▸ **About this task**: Determine how many lines below contain the word "from", then write that number by itself.

(Information given)

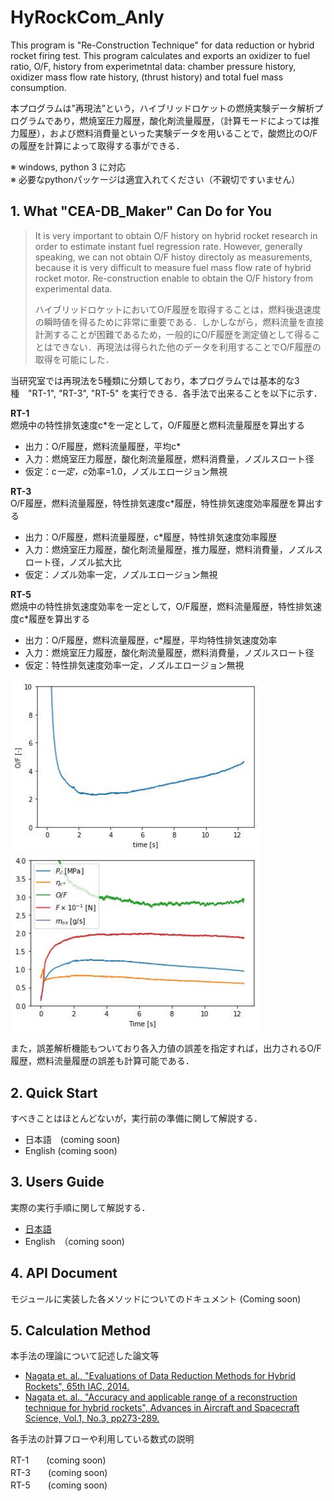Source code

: 
# HyRockCom_Anly

This program is "Re-Construction Technique" for data reduction or hybrid rocket firing test. This program calculates and exports an oxidizer to fuel ratio, O/F, history from experimetntal data: chamber pressure history, oxidizer mass flow rate history, (thrust history) and total fuel mass consumption.  

本プログラムは”再現法”という，ハイブリッドロケットの燃焼実験データ解析プログラムであり，燃焼室圧力履歴，酸化剤流量履歴，（計算モードによっては推力履歴），および燃料消費量といった実験データを用いることで，酸燃比のO/Fの履歴を計算によって取得する事ができる．

※ windows, python 3 に対応  
※ 必要なpythonパッケージは適宜入れてください（不親切ですいません）

## 1. What "CEA-DB_Maker" Can Do for You

>It is very important to obtain O/F history on hybrid rocket research in order to estimate instant fuel regression rate. However, generally speaking, we can not obtain O/F histoy directoly as measurements, because it is very difficult to measure fuel mass flow rate of hybrid rocket motor. Re-construction enable to obtain the O/F history from experimental data.  
>
>ハイブリッドロケットにおいてO/F履歴を取得することは，燃料後退速度の瞬時値を得るために非常に重要である．しかしながら，燃料流量を直接計測することが困難であるため，一般的にO/F履歴を測定値として得ることはできない．再現法は得られた他のデータを利用することでO/F履歴の取得を可能にした．  

当研究室では再現法を5種類に分類しており，本プログラムでは基本的な3種　"RT-1", "RT-3", "RT-5" を実行できる．各手法で出来ることを以下に示す．  

**RT-1**  
燃焼中の特性排気速度c*を一定として，O/F履歴と燃料流量履歴を算出する  

* 出力：O/F履歴，燃料流量履歴，平均c*
* 入力：燃焼室圧力履歴，酸化剤流量履歴，燃料消費量，ノズルスロート径
* 仮定：c*一定，c*効率=1.0，ノズルエロージョン無視

**RT-3**  
O/F履歴，燃料流量履歴，特性排気速度c*履歴，特性排気速度効率履歴を算出する  

* 出力：O/F履歴，燃料流量履歴，c*履歴，特性排気速度効率履歴
* 入力：燃焼室圧力履歴，酸化剤流量履歴，推力履歴，燃料消費量，ノズルスロート径，ノズル拡大比
* 仮定：ノズル効率一定，ノズルエロージョン無視

**RT-5**  
燃焼中の特性排気速度効率を一定として，O/F履歴，燃料流量履歴，特性排気速度c*履歴を算出する  

* 出力：O/F履歴，燃料流量履歴，c*履歴，平均特性排気速度効率
* 入力：燃焼室圧力履歴，酸化剤流量履歴，燃料消費量，ノズルスロート径
* 仮定：特性排気速度効率一定，ノズルエロージョン無視

<img src="docs/img/example_of.jpg" width=400>  

<img src="docs/img/example_out.jpg" width=400>  

また，誤差解析機能もついており各入力値の誤差を指定すれば，出力されるO/F履歴，燃料流量履歴の誤差も計算可能である．


## 2. Quick Start

すべきことはほとんどないが，実行前の準備に関して解説する．

* 日本語　(coming soon)
* English (coming soon)

## 3. Users Guide

実際の実行手順に関して解説する．

* [日本語](docs/users_guide_jp.md)
* English　（coming soon)

## 4. API Document

モジュールに実装した各メソッドについてのドキュメント (Coming soon)

## 5. Calculation Method  

本手法の理論について記述した論文等

* [Nagata et. al., "Evaluations of Data Reduction Methods for Hybrid Rockets", 65th IAC, 2014.](docs/reference/ref1.pdf)
* [Nagata et. al., "Accuracy and applicable range of a reconstruction technique for hybrid rockets", Advances in Aircraft and Spacecraft Science, Vol.1, No.3, pp273-289.](http://www.techno-press.org/content/?page=article&journal=aas&volume=1&num=3&ordernum=2)

各手法の計算フローや利用している数式の説明

RT-1　　(coming soon)  
RT-3　　(coming soon)  
RT-5　　(coming soon)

(End Information given)

▸ **Exercise solution**: 2